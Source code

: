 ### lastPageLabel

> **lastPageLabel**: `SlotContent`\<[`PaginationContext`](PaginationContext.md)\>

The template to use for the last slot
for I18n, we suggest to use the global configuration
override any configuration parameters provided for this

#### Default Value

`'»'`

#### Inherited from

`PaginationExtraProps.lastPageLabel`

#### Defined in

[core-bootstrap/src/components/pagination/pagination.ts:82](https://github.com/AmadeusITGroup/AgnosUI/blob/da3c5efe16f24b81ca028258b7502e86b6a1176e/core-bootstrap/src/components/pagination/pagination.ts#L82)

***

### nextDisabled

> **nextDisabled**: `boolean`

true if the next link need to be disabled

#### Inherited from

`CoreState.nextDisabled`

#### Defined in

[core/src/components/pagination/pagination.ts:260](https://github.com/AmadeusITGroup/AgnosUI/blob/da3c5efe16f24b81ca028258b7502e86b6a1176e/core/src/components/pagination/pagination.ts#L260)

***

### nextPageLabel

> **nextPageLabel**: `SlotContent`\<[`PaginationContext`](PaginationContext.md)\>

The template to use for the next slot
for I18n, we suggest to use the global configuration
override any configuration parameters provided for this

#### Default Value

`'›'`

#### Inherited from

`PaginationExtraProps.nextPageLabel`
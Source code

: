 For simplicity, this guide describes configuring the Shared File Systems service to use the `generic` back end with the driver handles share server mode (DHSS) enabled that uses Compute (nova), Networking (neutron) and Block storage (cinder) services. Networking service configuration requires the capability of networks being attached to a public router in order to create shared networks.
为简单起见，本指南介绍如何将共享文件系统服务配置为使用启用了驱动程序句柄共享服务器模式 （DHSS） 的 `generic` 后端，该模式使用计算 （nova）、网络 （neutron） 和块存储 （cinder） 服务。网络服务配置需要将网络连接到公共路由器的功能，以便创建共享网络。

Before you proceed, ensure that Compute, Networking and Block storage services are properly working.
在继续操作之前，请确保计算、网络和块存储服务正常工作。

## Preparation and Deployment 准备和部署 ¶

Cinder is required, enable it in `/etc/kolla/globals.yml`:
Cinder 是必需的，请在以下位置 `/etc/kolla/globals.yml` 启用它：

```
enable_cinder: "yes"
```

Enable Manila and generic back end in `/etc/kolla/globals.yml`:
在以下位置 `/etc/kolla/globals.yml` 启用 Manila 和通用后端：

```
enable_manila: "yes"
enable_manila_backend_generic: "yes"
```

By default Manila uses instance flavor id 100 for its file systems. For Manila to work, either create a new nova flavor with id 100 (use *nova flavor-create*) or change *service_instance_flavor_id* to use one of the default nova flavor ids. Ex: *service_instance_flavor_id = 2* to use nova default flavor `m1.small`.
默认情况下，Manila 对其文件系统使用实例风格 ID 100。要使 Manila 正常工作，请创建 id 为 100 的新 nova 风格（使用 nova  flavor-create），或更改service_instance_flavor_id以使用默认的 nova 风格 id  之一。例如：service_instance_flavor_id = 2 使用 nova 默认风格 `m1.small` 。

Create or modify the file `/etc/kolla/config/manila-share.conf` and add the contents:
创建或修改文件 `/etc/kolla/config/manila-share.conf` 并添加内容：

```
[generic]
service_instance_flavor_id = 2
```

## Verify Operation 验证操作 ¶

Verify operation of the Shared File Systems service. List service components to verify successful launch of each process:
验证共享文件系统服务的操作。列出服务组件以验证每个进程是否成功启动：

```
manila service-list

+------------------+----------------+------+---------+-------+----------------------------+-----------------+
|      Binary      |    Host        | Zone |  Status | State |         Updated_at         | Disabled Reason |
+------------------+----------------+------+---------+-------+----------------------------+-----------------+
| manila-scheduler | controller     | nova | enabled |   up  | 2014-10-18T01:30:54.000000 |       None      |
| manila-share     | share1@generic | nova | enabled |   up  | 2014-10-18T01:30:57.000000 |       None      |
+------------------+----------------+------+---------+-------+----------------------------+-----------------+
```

================================

> AIM OF THE EXERCISE:
The first line of the data, the line with "## Preparation and Deployment 准备和部署 ¶", and all lines in between are to be copied exactly. Leave out everything else.

> WRITTEN SOLUTION:
Source code

: ### lastPageLabel

> **lastPageLabel**: `SlotContent`\<[`PaginationContext`](PaginationContext.md)\>

The template to use for the last slot
for I18n, we suggest to use the global configuration
override any configuration parameters provided for this

#### Default Value

`'»'`

#### Inherited from

`PaginationExtraProps.lastPageLabel`

#### Defined in

[core-bootstrap/src/components/pagination/pagination.ts:82](https://github.com/AmadeusITGroup/AgnosUI/blob/da3c5efe16f24b81ca028258b7502e86b6a1176e/core-bootstrap/src/components/pagination/pagination.ts#L82)

***

### nextDisabled

> **nextDisabled**: `boolean`

true if the next link need to be disabled

#### Inherited from

`CoreState.nextDisabled`

#### Defined in

[core/src/components/pagination/pagination.ts:260](https://github.com/AmadeusITGroup/AgnosUI/blob/da3c5efe16f24b81ca028258b7502e86b6a1176e/core/src/components/pagination/pagination.ts#L260)

***

### nextPageLabel

> **nextPageLabel**: `SlotContent`\<[`PaginationContext`](PaginationContext.md)\>

The template to use for the next slot
for I18n, we suggest to use the global configuration
override any configuration parameters provided for this

#### Default Value

`'›'`

#### Inherited from

`PaginationExtraProps.nextPageLabel`
Source code

: For simplicity, this guide describes configuring the Shared File Systems service to use the `generic` back end with the driver handles share server mode (DHSS) enabled that uses Compute (nova), Networking (neutron) and Block storage (cinder) services. Networking service configuration requires the capability of networks being attached to a public router in order to create shared networks.
为简单起见，本指南介绍如何将共享文件系统服务配置为使用启用了驱动程序句柄共享服务器模式 （DHSS） 的 `generic` 后端，该模式使用计算 （nova）、网络 （neutron） 和块存储 （cinder） 服务。网络服务配置需要将网络连接到公共路由器的功能，以便创建共享网络。

Before you proceed, ensure that Compute, Networking and Block storage services are properly working.
在继续操作之前，请确保计算、网络和块存储服务正常工作。

## Preparation and Deployment 准备和部署 ¶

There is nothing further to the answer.